DATA FOR PROCESSING ▸
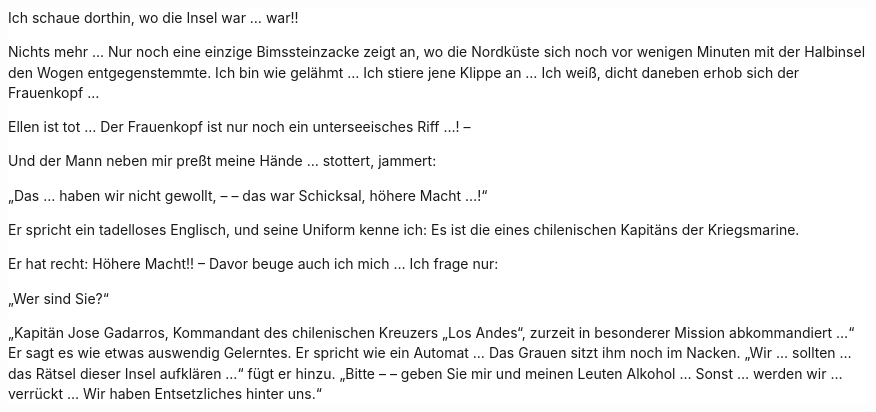 Ich schaue dorthin, wo die Insel war … war!!

Nichts mehr … Nur noch eine einzige Bimssteinzacke zeigt an, wo die Nordküste
sich noch vor wenigen Minuten mit der Halbinsel den Wogen entgegenstemmte. Ich
bin wie gelähmt … Ich stiere jene Klippe an … Ich weiß, dicht daneben erhob
sich der Frauenkopf …

Ellen ist tot … Der Frauenkopf ist nur noch ein unterseeisches Riff …! –

Und der Mann neben mir preßt meine Hände … stottert, jammert:

„Das … haben wir nicht gewollt, – – das war Schicksal, höhere Macht …!“

Er spricht ein tadelloses Englisch, und seine Uniform kenne ich: Es ist die
eines chilenischen Kapitäns der Kriegsmarine.

Er hat recht: Höhere Macht!! – Davor beuge auch ich mich … Ich frage nur:

„Wer sind Sie?“

„Kapitän Jose Gadarros, Kommandant des chilenischen Kreuzers „Los Andes“,
zurzeit in besonderer Mission abkommandiert …“ Er sagt es wie etwas auswendig
Gelerntes. Er spricht wie ein Automat … Das Grauen sitzt ihm noch im Nacken.
„Wir … sollten … das Rätsel dieser Insel aufklären …“ fügt er hinzu. „Bitte – –
geben Sie mir und meinen Leuten Alkohol … Sonst … werden wir … verrückt … Wir
haben Entsetzliches hinter uns.“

TASK GOAL ▸
Count up the lines of the data that include "Macht". Reply with a number only.

TASK OUTPUT ▸
2